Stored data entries
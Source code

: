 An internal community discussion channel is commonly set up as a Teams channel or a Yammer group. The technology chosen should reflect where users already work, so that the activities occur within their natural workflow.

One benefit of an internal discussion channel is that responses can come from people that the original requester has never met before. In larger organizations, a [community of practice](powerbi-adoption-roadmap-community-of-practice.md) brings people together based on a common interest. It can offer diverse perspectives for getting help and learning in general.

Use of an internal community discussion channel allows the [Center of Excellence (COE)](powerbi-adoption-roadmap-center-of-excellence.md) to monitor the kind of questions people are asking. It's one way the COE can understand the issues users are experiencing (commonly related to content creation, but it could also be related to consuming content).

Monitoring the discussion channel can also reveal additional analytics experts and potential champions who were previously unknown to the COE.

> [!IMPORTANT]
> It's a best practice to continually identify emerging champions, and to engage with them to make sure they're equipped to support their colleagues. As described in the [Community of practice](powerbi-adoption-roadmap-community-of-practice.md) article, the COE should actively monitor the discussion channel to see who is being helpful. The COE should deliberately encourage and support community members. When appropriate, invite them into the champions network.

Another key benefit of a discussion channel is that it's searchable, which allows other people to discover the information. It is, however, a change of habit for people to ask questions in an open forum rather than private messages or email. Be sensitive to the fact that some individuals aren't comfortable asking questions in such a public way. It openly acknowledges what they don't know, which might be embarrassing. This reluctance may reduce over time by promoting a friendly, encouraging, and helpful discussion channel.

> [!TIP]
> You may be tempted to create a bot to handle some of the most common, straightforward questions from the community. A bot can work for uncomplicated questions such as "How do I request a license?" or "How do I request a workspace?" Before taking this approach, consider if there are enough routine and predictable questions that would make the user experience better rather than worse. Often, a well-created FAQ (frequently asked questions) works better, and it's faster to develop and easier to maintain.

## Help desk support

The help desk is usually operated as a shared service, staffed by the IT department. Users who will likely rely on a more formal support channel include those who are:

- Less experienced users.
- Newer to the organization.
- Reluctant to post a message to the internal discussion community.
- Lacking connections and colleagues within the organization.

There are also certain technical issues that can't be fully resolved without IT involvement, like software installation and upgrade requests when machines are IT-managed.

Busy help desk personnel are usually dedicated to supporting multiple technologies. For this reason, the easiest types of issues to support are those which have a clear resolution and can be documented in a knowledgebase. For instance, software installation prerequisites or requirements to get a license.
==
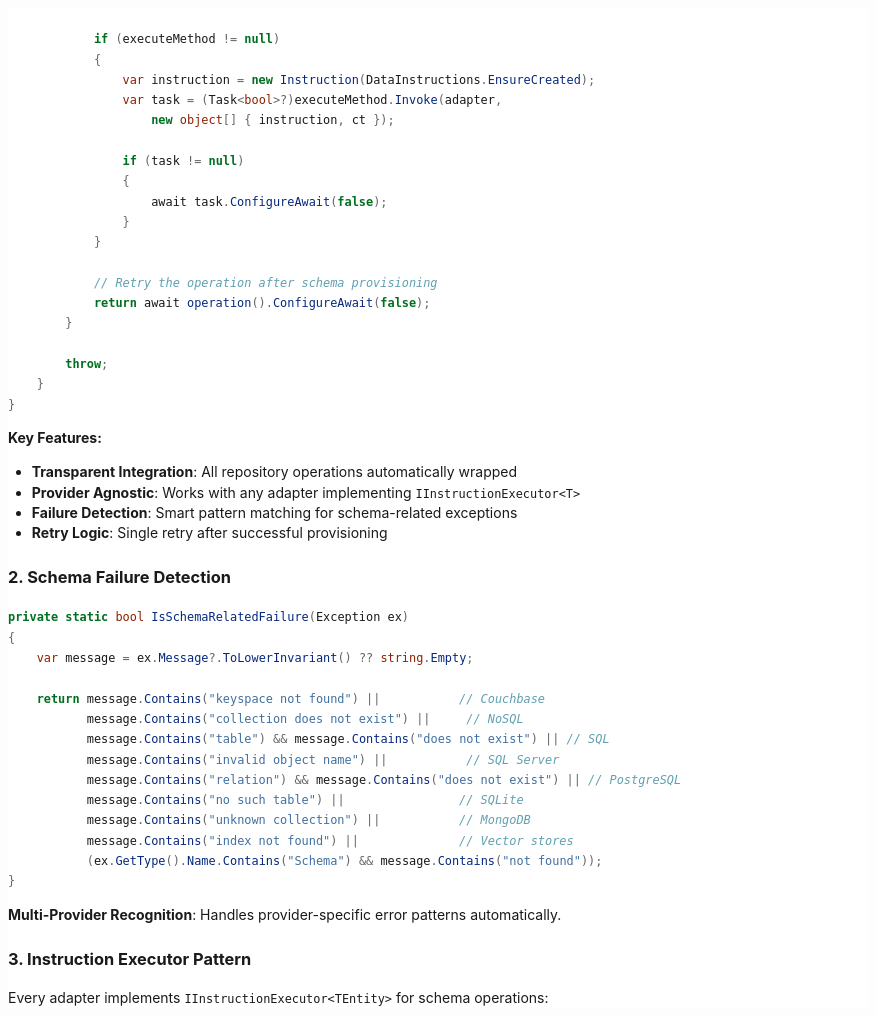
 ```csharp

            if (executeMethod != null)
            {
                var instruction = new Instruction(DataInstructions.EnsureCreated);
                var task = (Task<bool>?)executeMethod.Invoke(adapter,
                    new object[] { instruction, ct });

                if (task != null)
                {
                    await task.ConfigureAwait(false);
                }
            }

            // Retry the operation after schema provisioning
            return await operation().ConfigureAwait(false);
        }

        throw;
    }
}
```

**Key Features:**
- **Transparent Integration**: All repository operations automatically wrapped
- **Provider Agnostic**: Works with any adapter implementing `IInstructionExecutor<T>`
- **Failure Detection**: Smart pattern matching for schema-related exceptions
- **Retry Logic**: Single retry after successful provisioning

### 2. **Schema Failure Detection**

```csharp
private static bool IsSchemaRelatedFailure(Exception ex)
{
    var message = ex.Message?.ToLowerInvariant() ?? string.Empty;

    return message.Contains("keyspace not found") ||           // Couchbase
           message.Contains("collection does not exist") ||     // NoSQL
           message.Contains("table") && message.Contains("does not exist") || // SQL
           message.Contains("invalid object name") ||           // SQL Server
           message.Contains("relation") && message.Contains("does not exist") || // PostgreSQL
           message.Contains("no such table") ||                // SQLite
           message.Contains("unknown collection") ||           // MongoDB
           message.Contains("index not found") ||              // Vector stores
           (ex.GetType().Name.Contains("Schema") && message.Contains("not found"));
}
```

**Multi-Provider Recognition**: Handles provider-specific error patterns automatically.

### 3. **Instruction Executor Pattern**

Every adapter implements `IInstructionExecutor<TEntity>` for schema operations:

### GOAL OF THE EXERCISE
Check each line of the entries above, and show every one holding the word "IInstructionExecutor".

### TASK SOLUTION
- **Provider Agnostic**: Works with any adapter implementing `IInstructionExecutor<T>`
Every adapter implements `IInstructionExecutor<TEntity>` for schema operations:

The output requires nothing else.